View this notebook on GitHub or run it yourself on Binder!
Integrate with Prefect¶
rubicon_ml
offers an integration with Prefect, an open source workflow management engine used heavily within the Python ecosystem. In Prefect, a unit of work is called a task, and a collection of tasks makes up a flow. A flow represents your workflow pipeline. You can integrate rubicon_ml
into your workflows to persist metadata about your experimentation.

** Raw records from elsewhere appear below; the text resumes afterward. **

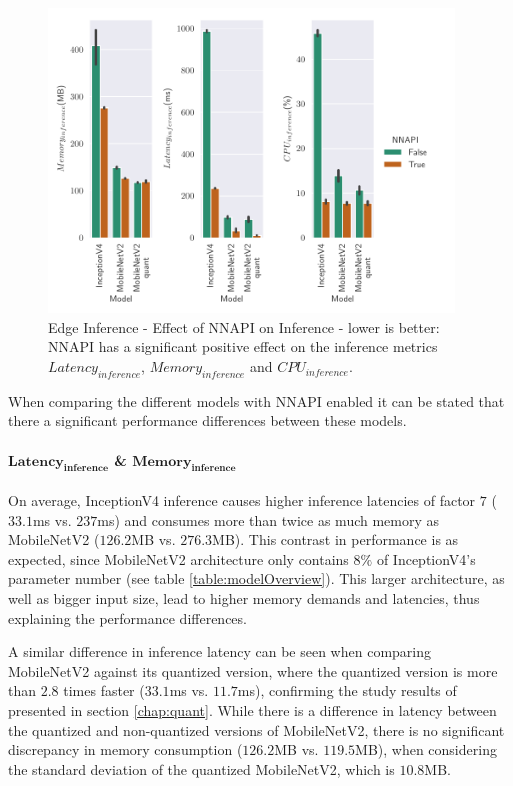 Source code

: \begin{figure}[!htb]
\centering
\includegraphics[width=0.96\textwidth]{./Bilder/single_plots/edge_inference_plots/NNAPI_behavior.pdf}
\caption[Edge Inference - Effect of NNAPI on Inference]{Edge Inference - Effect of NNAPI on Inference - lower is better: NNAPI has a significant positive effect on the inference metrics $Latency_{inference}$, $Memory_{inference}$ and $CPU_{inference}$.}
\label{fig:NNAPI}
\end{figure}

When comparing the different models with NNAPI enabled it can be stated that there a significant performance differences between these models.
\paragraph{$\mathbf{Latency_{inference}}$ \& $\mathbf{Memory_{inference}}$}
On average, InceptionV4 inference causes higher inference latencies of factor $7$ ($33.1$ms vs. $237$ms) and consumes more than twice as much memory as MobileNetV2 ($126.2$MB vs. $276.3$MB).
This contrast in performance is as expected, since MobileNetV2 architecture only contains $8\%$ of InceptionV4's parameter number (see table \ref{table:modelOverview}).
This larger architecture, as well as bigger input size, lead to higher memory demands and latencies, thus explaining the performance differences.

A similar difference in inference latency can be seen when comparing MobileNetV2 against its quantized version, where the quantized version is more than $2.8$ times faster ($33.1$ms vs. $11.7$ms), confirming the study results of \cite{Quantizing} presented in section \ref{chap:quant}.
While there is a difference in latency between the quantized and non-quantized versions of MobileNetV2, there is no significant discrepancy in memory consumption ($126.2$MB vs. $119.5$MB), when considering the standard deviation of the quantized MobileNetV2, which is $10.8$MB.



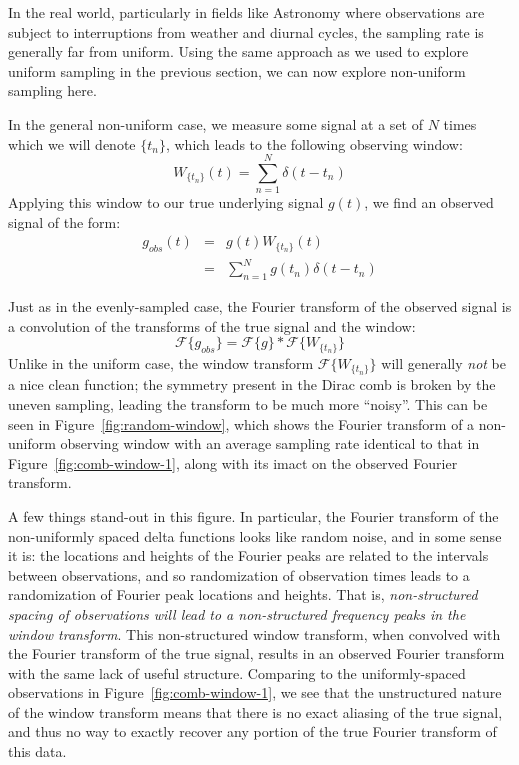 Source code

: \documentclass[preprint]{aastex}
\newcommand{\fig}[1]{Figure~\ref{fig:#1}}
\newcommand{\eqlabel}[1]{\label{eq:#1}}
\begin{document}
In the real world, particularly in fields like Astronomy where observations are
subject to interruptions from weather and diurnal cycles, the sampling rate
is generally far from uniform.
Using the same approach as we used to explore uniform sampling in the previous
section, we can now explore non-uniform sampling here.

In the general non-uniform case, we measure some signal at a set of $N$ times
which we will denote $\{t_n\}$, which leads to the following observing window:
\begin{equation}
  W_{\{t_n\}}(t) = \sum_{n=1}^{N} \delta(t - t_n)
  \eqlabel{nonuniform-window}
\end{equation}
Applying this window to our true underlying signal $g(t)$, we find an observed
signal of the form:
\begin{eqnarray}
  g_{obs}(t) &=& g(t) W_{\{t_n\}}(t) \nonumber\\
             &=& \sum_{n=1}^{N} g(t_n)\delta(t - t_n)
  \eqlabel{g-nonuniform}
\end{eqnarray}

Just as in the evenly-sampled case, the Fourier transform of the observed
signal is a convolution of the transforms of the true signal and the window:
\begin{equation}
  \mathcal{F}\{g_{obs}\} = \mathcal{F}\{g\} \ast \mathcal{F}\{W_{\{t_n\}}\}
  \eqlabel{g-obs-conv}
\end{equation}
Unlike in the uniform case, the window transform $\mathcal{F}\{W_{\{t_n\}}\}$
will generally {\it not} be a nice clean function; the symmetry present in
the Dirac comb is broken by the uneven sampling,
leading the transform to be much more ``noisy''.
This can be seen in \fig{random-window}, which shows the Fourier transform of
a non-uniform observing window with an average sampling rate identical to
that in \fig{comb-window-1}, along with its imact on the observed Fourier
transform.

A few things stand-out in this figure. In particular, the Fourier transform of
the non-uniformly spaced delta functions looks like random noise, and in some
sense it is: the locations and heights of the Fourier peaks are related to
the intervals between observations, and so randomization of observation times
leads to a randomization of Fourier peak locations and heights.
That is, {\it non-structured spacing of observations will lead to
a non-structured frequency peaks in the window transform}.
This non-structured window transform, when convolved with the Fourier transform
of the true signal, results in an observed Fourier transform with the same
lack of useful structure.
Comparing to the uniformly-spaced observations in \fig{comb-window-1}, we
see that the unstructured nature of the window transform means that there
is no exact aliasing of the true signal, and thus no way to exactly recover
any portion of the true Fourier transform of this data.
\end{document}

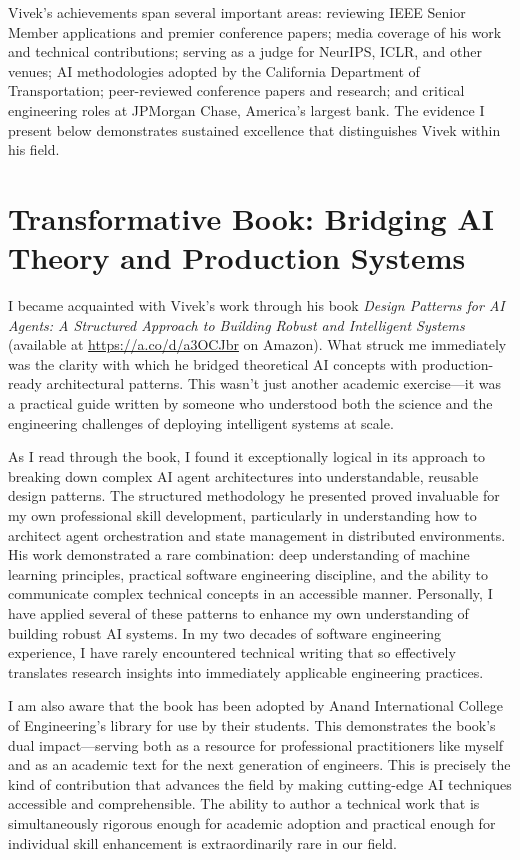 \documentclass[11pt]{article}
\begin{document}
Vivek's achievements span several important areas: reviewing IEEE Senior Member applications and premier conference papers; media coverage of his work and technical contributions; serving as a judge for NeurIPS, ICLR, and other venues; AI methodologies adopted by the California Department of Transportation; peer-reviewed conference papers and research; and critical engineering roles at JPMorgan Chase, America's largest bank. The evidence I present below demonstrates sustained excellence that distinguishes Vivek within his field.

\section*{Transformative Book: Bridging AI Theory and Production Systems}

I became acquainted with Vivek's work through his book \textit{Design Patterns for AI Agents: A Structured Approach to Building Robust and Intelligent Systems} (available at \url{https://a.co/d/a3OCJbr} on Amazon). What struck me immediately was the clarity with which he bridged theoretical AI concepts with production-ready architectural patterns. This wasn't just another academic exercise---it was a practical guide written by someone who understood both the science and the engineering challenges of deploying intelligent systems at scale.

As I read through the book, I found it exceptionally logical in its approach to breaking down complex AI agent architectures into understandable, reusable design patterns. The structured methodology he presented proved invaluable for my own professional skill development, particularly in understanding how to architect agent orchestration and state management in distributed environments. His work demonstrated a rare combination: deep understanding of machine learning principles, practical software engineering discipline, and the ability to communicate complex technical concepts in an accessible manner. Personally, I have applied several of these patterns to enhance my own understanding of building robust AI systems. In my two decades of software engineering experience, I have rarely encountered technical writing that so effectively translates research insights into immediately applicable engineering practices.

I am also aware that the book has been adopted by Anand International College of Engineering's library for use by their students. This demonstrates the book's dual impact---serving both as a resource for professional practitioners like myself and as an academic text for the next generation of engineers. This is precisely the kind of contribution that advances the field by making cutting-edge AI techniques accessible and comprehensible. The ability to author a technical work that is simultaneously rigorous enough for academic adoption and practical enough for individual skill enhancement is extraordinarily rare in our field.
\end{document}
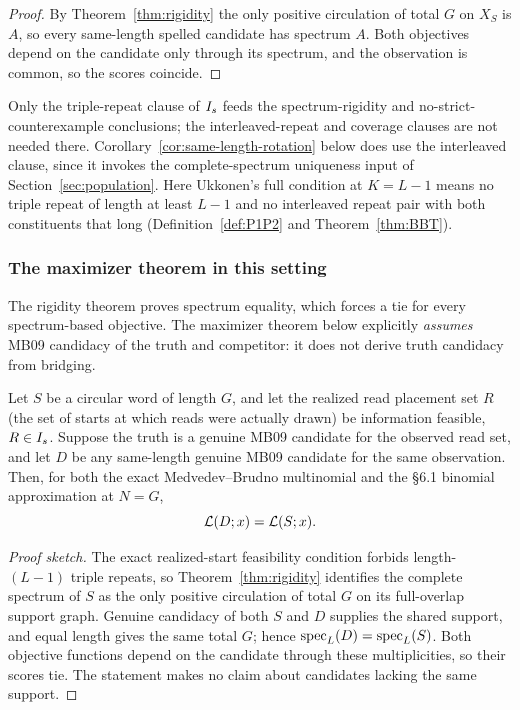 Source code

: \begin{proof}
By Theorem~\ref{thm:rigidity} the only positive circulation of total $G$ on
$X_S$ is $A$, so every same-length spelled candidate has spectrum $A$. Both
objectives depend on the candidate only through its spectrum, and the
observation is common, so the scores coincide.
\end{proof}

Only the triple-repeat clause of $\Is$ feeds the spectrum-rigidity and
no-strict-counterexample conclusions; the interleaved-repeat and coverage clauses
are not needed there. Corollary~\ref{cor:same-length-rotation} below does use the
interleaved clause, since it invokes the complete-spectrum uniqueness input of
Section~\ref{sec:population}. Here Ukkonen's full condition at
$K=L-1$ means no triple repeat of length at least $L-1$ and
no interleaved repeat pair with both constituents that long
(Definition~\ref{def:P1P2} and Theorem~\ref{thm:BBT}).

\subsubsection{The maximizer theorem in this setting}

The rigidity theorem proves spectrum equality, which forces a tie for
every spectrum-based objective. The maximizer theorem below explicitly
\emph{assumes} MB09 candidacy of the truth and competitor:
it does not derive truth candidacy from bridging.

\begin{theorem}
\label{thm:maximizer}
Let $S$ be a circular word of length $G$, and let the realized read placement
set $R$ (the set of starts at which reads were actually drawn) be information
feasible, $R\in\Is$. Suppose the truth is a genuine MB09 candidate for the
observed read set, and let $D$ be any same-length genuine MB09 candidate for the
same observation. Then, for both the exact
Medvedev--Brudno multinomial and the §6.1 binomial approximation at $N=G$,
\[
  \Lik(D;x) = \Lik(S;x).
\]
\end{theorem}
\begin{proof}[Proof sketch]
The exact realized-start feasibility condition forbids
length-$(L-1)$ triple repeats, so Theorem~\ref{thm:rigidity}
identifies the complete spectrum of $S$ as the only positive
circulation of total $G$ on its full-overlap support graph.
Genuine candidacy of both $S$ and $D$ supplies the shared support,
and equal length gives the same total $G$; hence
$\spec_L(D)=\spec_L(S)$. Both objective functions depend on the
candidate through these multiplicities, so their scores tie.
The statement makes no claim about candidates lacking the
same support.
\end{proof}

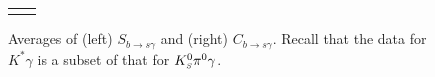 \begin{figure}[htb]
\begin{center}
\begin{tabular}{cc}
{      }
    \end{tabular}
  \end{center}
  \vspace{-0.8cm}
  \caption{
    Averages of (left) $S_{b \to s \gamma}$ and (right) $C_{b \to s \gamma}$.
    Recall that the data for $K^*\gamma$ is a subset of that for $K^0_{\scriptscriptstyle S}\pi^0\gamma$.
  }
  \label{fig:cp_uta:bsg}
\end{figure}

\begin{figure}[htb]
  \begin{center}
    \hspace{0.08\textwidth}
    \resizebox{0.33\textwidth}{!}{
}
\end{center}
\end{figure}
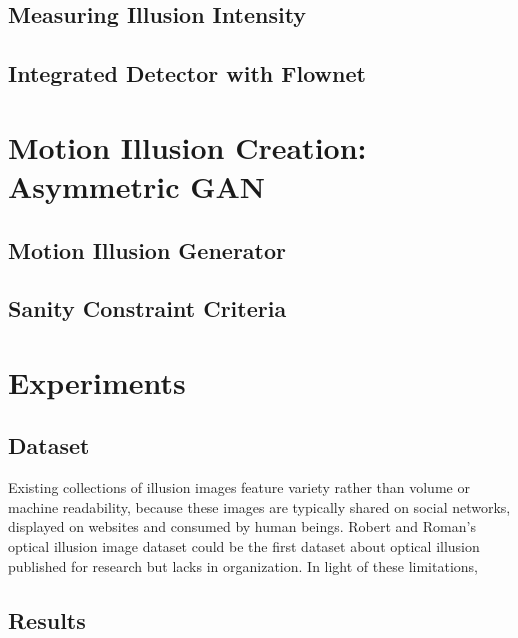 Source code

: \documentclass[journal]{IEEEtran}
\begin{document}
\subsection{Measuring Illusion Intensity}
\label{sec:detection_measure}

\subsection{Integrated Detector with Flownet}
\label{sec:detection_idf}

\section{Motion Illusion Creation: Asymmetric GAN}
\label{sec:generation}

\subsection{Motion Illusion Generator}
\label{sec:generation_generator}

\subsection{Sanity Constraint Criteria}
\label{sec:generation_criteria}

\section{Experiments}
\label{sec:experiments}

\subsection{Dataset}

Existing collections of illusion images feature variety rather than volume or machine readability, because these images are typically shared on social networks, displayed on websites and consumed by human beings. Robert and Roman's optical illusion image dataset \cite{williams2018optical} could be the first dataset about optical illusion published for research but lacks in organization. In light of these limitations,



\subsection{Results}
\end{document}
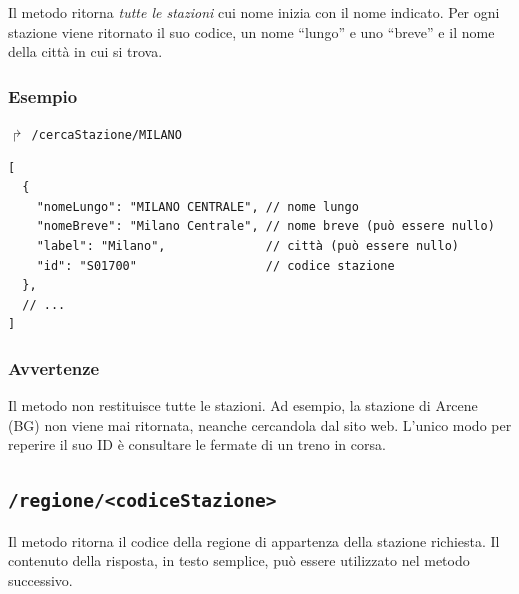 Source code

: \documentclass[12pt,italian]{report}
\begin{document}
Il metodo ritorna \textit{tutte le stazioni} cui nome inizia con il
nome indicato.  Per ogni stazione viene ritornato il suo codice, un
nome ``lungo'' e uno ``breve'' e il nome della città in cui si trova.

\subsubsection{Esempio}

$\Rsh$ \texttt{/cercaStazione/MILANO}
\begin{verbatim}
[
  {
    "nomeLungo": "MILANO CENTRALE", // nome lungo
    "nomeBreve": "Milano Centrale", // nome breve (può essere nullo)
    "label": "Milano",              // città (può essere nullo)
    "id": "S01700"                  // codice stazione
  },
  // ...
]
\end{verbatim}

\subsubsection{Avvertenze}

Il metodo non restituisce tutte le stazioni.  Ad esempio, la stazione
di Arcene (BG) non viene mai ritornata, neanche cercandola dal sito
web.  L'unico modo per reperire il suo ID è consultare le fermate di
un treno in corsa.

\subsection{\texttt{/regione/<codiceStazione>}}

Il metodo ritorna il codice della regione di appartenza della stazione
richiesta.  Il contenuto della risposta, in testo semplice, può essere
utilizzato nel metodo successivo.
\end{document}
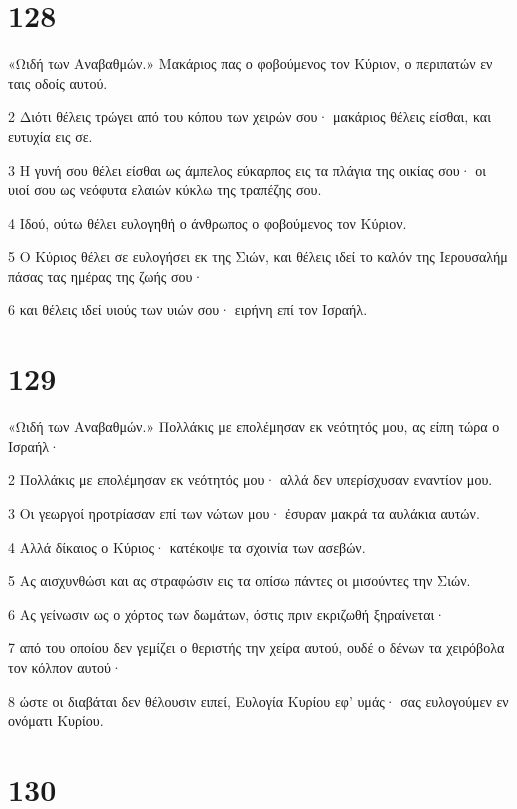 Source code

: \chapter{128}

\par «Ωιδή των Αναβαθμών.» Μακάριος πας ο φοβούμενος τον Κύριον, ο περιπατών εν ταις οδοίς αυτού.
\par 2 Διότι θέλεις τρώγει από του κόπου των χειρών σου· μακάριος θέλεις είσθαι, και ευτυχία εις σε.
\par 3 Η γυνή σου θέλει είσθαι ως άμπελος εύκαρπος εις τα πλάγια της οικίας σου· οι υιοί σου ως νεόφυτα ελαιών κύκλω της τραπέζης σου.
\par 4 Ιδού, ούτω θέλει ευλογηθή ο άνθρωπος ο φοβούμενος τον Κύριον.
\par 5 Ο Κύριος θέλει σε ευλογήσει εκ της Σιών, και θέλεις ιδεί το καλόν της Ιερουσαλήμ πάσας τας ημέρας της ζωής σου·
\par 6 και θέλεις ιδεί υιούς των υιών σου· ειρήνη επί τον Ισραήλ.

\chapter{129}

\par «Ωιδή των Αναβαθμών.» Πολλάκις με επολέμησαν εκ νεότητός μου, ας είπη τώρα ο Ισραήλ·
\par 2 Πολλάκις με επολέμησαν εκ νεότητός μου· αλλά δεν υπερίσχυσαν εναντίον μου.
\par 3 Οι γεωργοί ηροτρίασαν επί των νώτων μου· έσυραν μακρά τα αυλάκια αυτών.
\par 4 Αλλά δίκαιος ο Κύριος· κατέκοψε τα σχοινία των ασεβών.
\par 5 Ας αισχυνθώσι και ας στραφώσιν εις τα οπίσω πάντες οι μισούντες την Σιών.
\par 6 Ας γείνωσιν ως ο χόρτος των δωμάτων, όστις πριν εκριζωθή ξηραίνεται·
\par 7 από του οποίου δεν γεμίζει ο θεριστής την χείρα αυτού, ουδέ ο δένων τα χειρόβολα τον κόλπον αυτού·
\par 8 ώστε οι διαβάται δεν θέλουσιν ειπεί, Ευλογία Κυρίου εφ' υμάς· σας ευλογούμεν εν ονόματι Κυρίου.

\chapter{130}

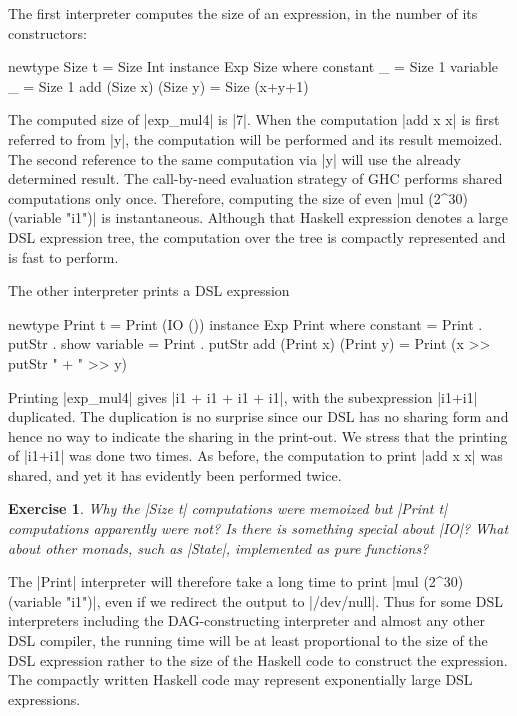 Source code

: \documentclass[submission,copyright,creativecommons]{eptcs}
\newtheorem{Exercise}{Exercise} \newcommand\aside[1]{}
\begin{document}
The first interpreter computes the size of an expression, in
the number of its constructors:
\begin{code}
newtype Size t = Size Int
instance Exp Size where
    constant _ = Size 1
    variable _ = Size 1
    add (Size x) (Size y) = Size (x+y+1)
\end{code}
The computed size of |exp_mul4| is |7|. When the computation |add x x|
is first referred to from |y|, the computation will be performed and
its result memoized. The second reference to the same computation via
|y| will use the already determined result. The call-by-need evaluation
strategy of GHC performs shared computations only once. Therefore,
computing the size of even |mul (2^30) (variable "i1")| is
instantaneous. Although that Haskell expression denotes a large DSL
expression tree, the computation over the tree is compactly
represented and is fast to perform.

The other interpreter prints a DSL expression
\begin{code}
newtype Print t = Print (IO ())
instance Exp Print where
    constant = Print . putStr . show 
    variable = Print . putStr
    add (Print x) (Print y) = Print (x >> putStr " + " >> y)
\end{code}
Printing |exp_mul4| gives |i1 + i1 + i1 + i1|, with the subexpression
|i1+i1| duplicated. The duplication is no surprise since our DSL has no
sharing form and hence no way to indicate the sharing in the
print-out. We stress that the printing of |i1+i1| was done
two times. As before, the computation to print |add x x| was shared, and
yet it has evidently been performed twice.
\begin{Exercise}
Why the |Size t| computations were memoized but |Print t| computations
apparently were not? Is there is something special about |IO|?
What about other monads, such as |State|, implemented
as pure functions?
\end{Exercise}
The |Print| interpreter will therefore take a long time to print
|mul (2^30) (variable "i1")|, even if we redirect
the output to |/dev/null|. Thus for some DSL interpreters
including the DAG-constructing interpreter and almost any other
DSL compiler, the running time will be at least proportional
to the size of the DSL expression rather to the size of
the Haskell code to construct the expression. The compactly written
Haskell code may represent exponentially large DSL expressions.
\end{document}
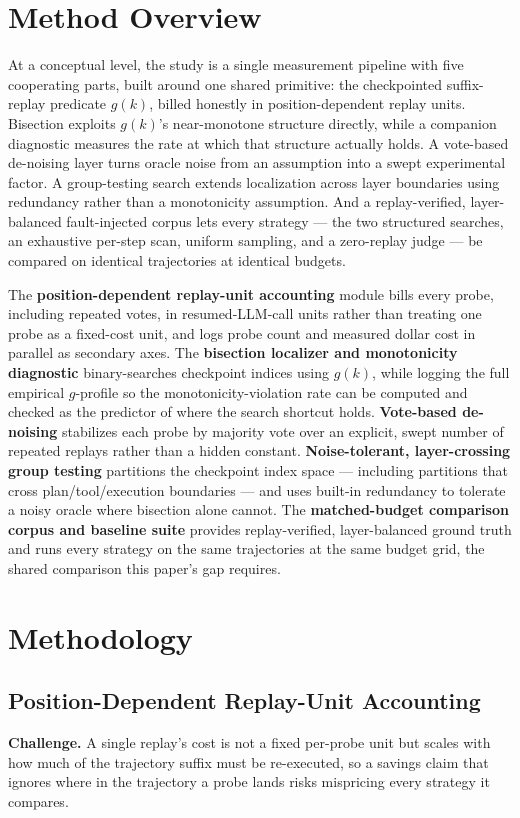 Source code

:\documentclass[11pt]{article}
\begin{document}
\section{Method Overview}

At a conceptual level, the study is a single measurement pipeline with five cooperating parts, built around one shared primitive: the checkpointed suffix-replay predicate $g(k)$, billed honestly in position-dependent replay units. Bisection exploits $g(k)$'s near-monotone structure directly, while a companion diagnostic measures the rate at which that structure actually holds. A vote-based de-noising layer turns oracle noise from an assumption into a swept experimental factor. A group-testing search extends localization across layer boundaries using redundancy rather than a monotonicity assumption. And a replay-verified, layer-balanced fault-injected corpus lets every strategy --- the two structured searches, an exhaustive per-step scan, uniform sampling, and a zero-replay judge --- be compared on identical trajectories at identical budgets.

The \textbf{position-dependent replay-unit accounting} module bills every probe, including repeated votes, in resumed-LLM-call units rather than treating one probe as a fixed-cost unit, and logs probe count and measured dollar cost in parallel as secondary axes. The \textbf{bisection localizer and monotonicity diagnostic} binary-searches checkpoint indices using $g(k)$, while logging the full empirical $g$-profile so the monotonicity-violation rate can be computed and checked as the predictor of where the search shortcut holds. \textbf{Vote-based de-noising} stabilizes each probe by majority vote over an explicit, swept number of repeated replays rather than a hidden constant. \textbf{Noise-tolerant, layer-crossing group testing} partitions the checkpoint index space --- including partitions that cross plan/tool/execution boundaries --- and uses built-in redundancy to tolerate a noisy oracle where bisection alone cannot. The \textbf{matched-budget comparison corpus and baseline suite} provides replay-verified, layer-balanced ground truth and runs every strategy on the same trajectories at the same budget grid, the shared comparison this paper's gap requires.

\section{Methodology}

\subsection{Position-Dependent Replay-Unit Accounting}
\textbf{Challenge.} A single replay's cost is not a fixed per-probe unit but scales with how much of the trajectory suffix must be re-executed, so a savings claim that ignores where in the trajectory a probe lands risks mispricing every strategy it compares.
\end{document}
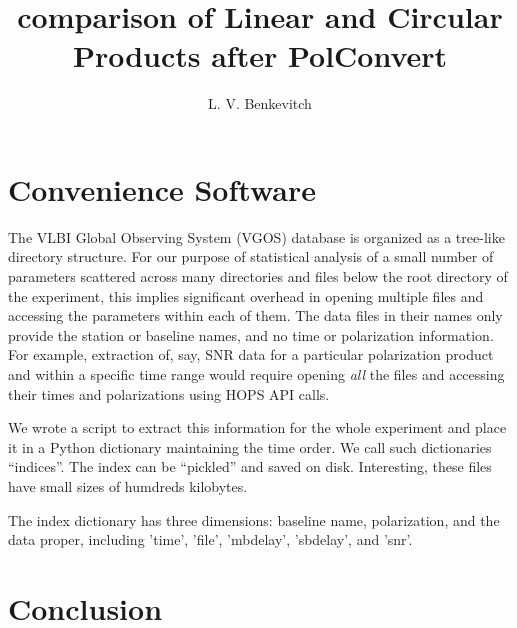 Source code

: \documentclass[letterpaper,twoside,12pt]{article}
\title{comparison of Linear and Circular Products after PolConvert}
\author[1]{L. V. Benkevitch}
\affil[1]{\small MIT Haystack observatory, Westford, MA 01886, USA.}
\begin{document}
\maketitle

\begin{abstract}

\end{abstract}


\tableofcontents

\section{Convenience Software}

The VLBI Global Observing System (VGOS) database is organized as a tree-like directory structure. For our purpose of statistical analysis of a small number of parameters scattered across many directories and files below the root directory of the experiment, this implies significant overhead in opening multiple files and accessing the parameters within each of them. The data files in their names only provide the station or baseline names, and no time or polarization information. For example, extraction of, say, SNR data for a particular polarization product and within a specific time range would require opening \emph{all} the files and accessing their times and polarizations using HOPS API calls.

We wrote a script to extract this information for the whole experiment and place it in a Python dictionary maintaining the time order. We call such dictionaries ``indices''. The index can be ``pickled'' and saved on disk. Interesting, these files have small sizes of humdreds kilobytes. 
 
The index dictionary has three dimensions: baseline name, polarization, and the data proper, including 'time', 'file', 'mbdelay', 'sbdelay', and 'snr'.

\section{Conclusion}


\newpage
\end{document}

We’ll run a Prefect server locally for this example. If you already have Prefect and Docker installed, you can start a Prefect server and agent with these commands:
prefect backend server
prefect server start
# and in a new terminal
prefect agent start
For more context, check out the workflow README on GitHub.
Setting up a simple flow¶
Now we can get started! Let’s create some simple Prefect tasks for the core rubcion_ml
loggers.
[1]:
from prefect import task
@task
def get_or_create_project_task(
persistence, root_dir, project_name, auto_git_enabled=False, storage_options={}, **kwargs
):
from rubicon_ml import Rubicon
rubicon = Rubicon(
persistence=persistence,
root_dir=root_dir,
auto_git_enabled=auto_git_enabled,
**storage_options,
)
project = rubicon.get_or_create_project(project_name, **kwargs)
return project
@task
def create_experiment_task(project, **kwargs):
return project.log_experiment(**kwargs)
@task
def log_artifact_task(parent, **kwargs):
return parent.log_artifact(**kwargs)
@task
def log_dataframe_task(parent, df, **kwargs):
return parent.log_dataframe(df, **kwargs)
@task
def log_feature_task(experiment, feature_name, **kwargs):
return experiment.log_feature(feature_name, **kwargs)
@task
def log_metric_task(experiment, metric_name, metric_value, **kwargs):
return experiment.log_metric(metric_name, metric_value, **kwargs)
@task
def log_parameter_task(experiment, parameter_name, parameter_value, **kwargs):
return experiment.log_parameter(parameter_name, parameter_value, **kwargs)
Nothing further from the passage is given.